# 9 Option pricing via machine learning

Machine learning (ML) is seen as a part of artificial intelligence. ML algorithms build a model based on training data in order to make predictions or decisions without being explicitly programmed to do so. While ML can be specified along a vast array of different branches, this chapter focuses on so-called supervised learning for regressions. The basic idea of supervised learning algorithms is to build a mathematical model for data that contains both the inputs and the desired outputs. In this chapter, we apply well-known methods such as random forests and neural networks to a simple application in option pricing. More specifically, we are going to create an artificial dataset of option prices for different values based on the Black-Scholes pricing equation for call options. Then, we train different models to learn how to price call options without prior knowledge of the theoretical underpinnings of the famous option pricing equation.

The roadmap is as follows: First, we briefly introduce regression trees, random forests, and neural networks. As the focus is on implementation, we leave a thorough treatment of the statistical underpinnings to other textbooks from authors with a real comparative advantage on these issues. We show how to implement random forests and deep neural networks with tidy principles using tidymodels or tensorflow for more complicated network structures.

In order to replicate the analysis regarding neural networks in this chapter, you have to install TensorFlow on your system, which requires administrator rights on your machine. Parts of this can be done from within R. Just follow these quick-start instructions.

Throughout this chapter, we need the following packages.

library(tidyverse)
library(tidymodels)
library(keras)
library(hardhat)

## 9.1 Regression trees and random forests

Regression trees are a popular ML approach for incorporating multiway predictor interactions. Trees are fully nonparametric and possess a logic that departs markedly from traditional regressions. Trees are designed to find groups of observations that behave similarly to each other. A tree “grows” in a sequence of steps. At each step, a new “branch” sorts the data leftover from the preceding step into bins based on one of the predictor variables. This sequential branching slices the space of predictors into rectangular partitions and approximates the unknown function $$f(x)$$ with the average value of the outcome variable within each partition.
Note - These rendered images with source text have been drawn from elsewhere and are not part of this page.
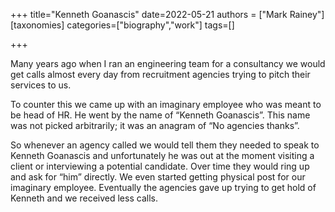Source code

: +++
title="Kenneth Goanascis"
date=2022-05-21
authors = ["Mark Rainey"]
[taxonomies]
categories=["biography","work"]
tags=[]

+++

Many years ago when I ran an engineering team for a consultancy we would get calls almost every day from recruitment agencies trying to pitch their services to us. 

<!-- more -->

To counter this we came up with an imaginary employee who was meant to be head of HR. He went by the name of “Kenneth Goanascis”. This name was not picked arbitrarily; it was an anagram of “No agencies thanks”.

So whenever an agency called we would tell them they needed to speak to Kenneth Goanascis and unfortunately he was out at the moment visiting a client or interviewing a potential candidate. Over time they would ring up and ask for “him” directly. We even started getting physical post for our imaginary employee. Eventually the agencies gave up trying to get hold of Kenneth and we received less calls.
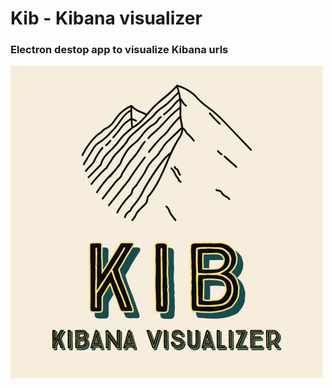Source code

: # Kib - Kibana visualizer


### Electron destop app to visualize Kibana urls


![](public/kib%20solid.png)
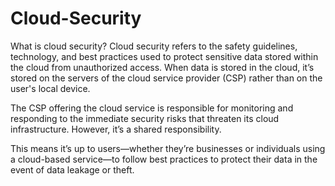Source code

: # Cloud-Security

What is cloud security?
Cloud security refers to the safety guidelines, technology, and best practices used to protect sensitive data stored within the cloud from unauthorized access. 
When data is stored in the cloud, it’s stored on the servers of the cloud service provider (CSP) rather than on the user's local device.

The CSP offering the cloud service is responsible for monitoring and responding to the immediate security risks that threaten its cloud infrastructure. However, it’s a shared responsibility.

This means it’s up to users—whether they’re businesses or individuals using a cloud-based service—to follow best practices to protect their data in the event of data leakage or theft.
We partition the predictor space into $$J$$ non-overlapping regions, $$R_1, R_2, \ldots, R_J$$. For any predictor $$x$$ that falls within region $$R_j$$ we estimate $$f(x)$$ with the average of the training observations, $$\hat y_i$$, for which the associated predictor $$x_i$$ is also in $$R_j$$. Once we select a partition $$\mathbf{x}$$ to split in order to create the new partitions, we find a predictor $$j$$ and value $$s$$ that define two new partitions, called $$R_1(j,s)$$ and $$R_2(j,s)$$, which split our observations in the current partition by asking if $$x_j$$ is bigger than $$s$$: $R_1(j,s) = \{\mathbf{x} \mid x_j < s\} \mbox{ and } R_2(j,s) = \{\mathbf{x} \mid x_j \geq s\}$ To pick $$j$$ and $$s$$, we find the pair that minimizes the residual sum of square (RSS): $\sum_{i:\, x_i \in R_1(j,s)} (y_i - \hat{y}_{R_1})^2 + \sum_{i:\, x_i \in R_2(j,s)} (y_i - \hat{y}_{R_2})^2$ Note: Unlike the case for the sample variance, we do not scale by the number of elements $$R_k(j, s)$$! As in the chapter on penalized regressions, the first relevant question is: What are the hyperparameter decisions? Instead of a regularization parameter, trees are fully determined by the number of branches used to generate a partition (sometimes one specifies the minimum number of observations in each final branch instead of the maximum number of branches).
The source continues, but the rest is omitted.